Exercise aim – Set down the entries again word for word, without any of the images.

(Data Opens)

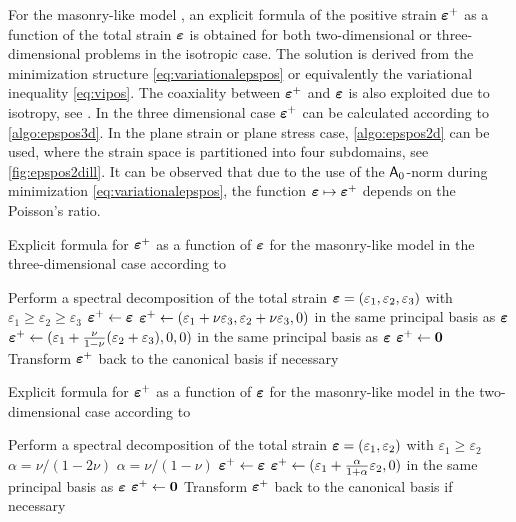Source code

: For the masonry-like model \cite{FreddiRoyer-Carfagni:2010}, an explicit formula of the positive strain $\eps^+$ as a function of the total strain $\eps$ is obtained for both two-dimensional or three-dimensional problems in the isotropic case. The solution is derived from the minimization structure \eqref{eq:variationalepspos} or equivalently the variational inequality \eqref{eq:vipos}. The coaxiality between $\eps^+$ and $\eps$ is also exploited due to isotropy, see \cite{Del:1989,AlfanoRosatiValoroso:2000}. In the three dimensional case $\eps^+$ can be calculated according to \cref{algo:epspos3d}. In the plane strain or plane stress case, \cref{algo:epspos2d} can be used, where the strain space is partitioned into four subdomains, see \cref{fig:epspos2dill}. It can be observed that due to the use of the $\mathsf{A}_0$-norm during minimization \eqref{eq:variationalepspos}, the function $\eps\mapsto\eps^+$ depends on the Poisson's ratio.
\begin{algorithm}[htbp]
\caption{Explicit formula for $\eps^+$ as a function of $\eps$ for the masonry-like model \cite{FreddiRoyer-Carfagni:2010} in the three-dimensional case according to \cite{Sacco:1990}} \label{algo:epspos3d}
\begin{algorithmic}[1]
\State Perform a spectral decomposition of the total strain $\eps=(\varepsilon_1,\varepsilon_2,\varepsilon_3)$ with $\varepsilon_1\geq\varepsilon_2\geq\varepsilon_3$
  \State $\eps^+\gets\eps$
  \State $\eps^+\gets(\varepsilon_1+\nu\varepsilon_3,\varepsilon_2+\nu\varepsilon_3,0)$ in the same principal basis as $\eps$
  \State $\eps^+\gets(\varepsilon_1+\frac{\nu}{1-\nu}(\varepsilon_2+\varepsilon_3),0,0)$ in the same principal basis as $\eps$
\Else
  \State $\eps^+\gets\vec{0}$
\EndIf
\State Transform $\eps^+$ back to the canonical basis if necessary
\end{algorithmic}
\end{algorithm}
\begin{algorithm}[htbp]
\caption{Explicit formula for $\eps^+$ as a function of $\eps$ for the masonry-like model \cite{FreddiRoyer-Carfagni:2010} in the two-dimensional case according to \cite{AlfanoRosatiValoroso:2000}} \label{algo:epspos2d}
\begin{algorithmic}[1]
\State Perform a spectral decomposition of the total strain $\eps=(\varepsilon_1,\varepsilon_2)$ with $\varepsilon_1\geq\varepsilon_2$
  \State $\alpha=\nu/(1-2\nu)$
\Else
  \State $\alpha=\nu/(1-\nu)$
\EndIf
{}
  \State $\eps^+\gets\eps$
  \State $\eps^+\gets(\varepsilon_1+\frac{\alpha}{1+\alpha}\varepsilon_2,0)$ in the same principal basis as $\eps$
\Else
  \State $\eps^+\gets\vec{0}$
\EndIf
\State Transform $\eps^+$ back to the canonical basis if necessary
\end{algorithmic}
\end{algorithm}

(Data Closes)

Solution to this exercise –
Source code

: For the masonry-like model \cite{FreddiRoyer-Carfagni:2010}, an explicit formula of the positive strain $\eps^+$ as a function of the total strain $\eps$ is obtained for both two-dimensional or three-dimensional problems in the isotropic case. The solution is derived from the minimization structure \eqref{eq:variationalepspos} or equivalently the variational inequality \eqref{eq:vipos}. The coaxiality between $\eps^+$ and $\eps$ is also exploited due to isotropy, see \cite{Del:1989,AlfanoRosatiValoroso:2000}. In the three dimensional case $\eps^+$ can be calculated according to \cref{algo:epspos3d}. In the plane strain or plane stress case, \cref{algo:epspos2d} can be used, where the strain space is partitioned into four subdomains, see \cref{fig:epspos2dill}. It can be observed that due to the use of the $\mathsf{A}_0$-norm during minimization \eqref{eq:variationalepspos}, the function $\eps\mapsto\eps^+$ depends on the Poisson's ratio.
\begin{algorithm}[htbp]
\caption{Explicit formula for $\eps^+$ as a function of $\eps$ for the masonry-like model \cite{FreddiRoyer-Carfagni:2010} in the three-dimensional case according to \cite{Sacco:1990}} \label{algo:epspos3d}
\begin{algorithmic}[1]
\State Perform a spectral decomposition of the total strain $\eps=(\varepsilon_1,\varepsilon_2,\varepsilon_3)$ with $\varepsilon_1\geq\varepsilon_2\geq\varepsilon_3$
  \State $\eps^+\gets\eps$
  \State $\eps^+\gets(\varepsilon_1+\nu\varepsilon_3,\varepsilon_2+\nu\varepsilon_3,0)$ in the same principal basis as $\eps$
  \State $\eps^+\gets(\varepsilon_1+\frac{\nu}{1-\nu}(\varepsilon_2+\varepsilon_3),0,0)$ in the same principal basis as $\eps$
\Else
  \State $\eps^+\gets\vec{0}$
\EndIf
\State Transform $\eps^+$ back to the canonical basis if necessary
\end{algorithmic}
\end{algorithm}
\begin{algorithm}[htbp]
\caption{Explicit formula for $\eps^+$ as a function of $\eps$ for the masonry-like model \cite{FreddiRoyer-Carfagni:2010} in the two-dimensional case according to \cite{AlfanoRosatiValoroso:2000}} \label{algo:epspos2d}
\begin{algorithmic}[1]
\State Perform a spectral decomposition of the total strain $\eps=(\varepsilon_1,\varepsilon_2)$ with $\varepsilon_1\geq\varepsilon_2$
  \State $\alpha=\nu/(1-2\nu)$
\Else
  \State $\alpha=\nu/(1-\nu)$
\EndIf
{}
  \State $\eps^+\gets\eps$
  \State $\eps^+\gets(\varepsilon_1+\frac{\alpha}{1+\alpha}\varepsilon_2,0)$ in the same principal basis as $\eps$
\Else
  \State $\eps^+\gets\vec{0}$
\EndIf
\State Transform $\eps^+$ back to the canonical basis if necessary
\end{algorithmic}
\end{algorithm}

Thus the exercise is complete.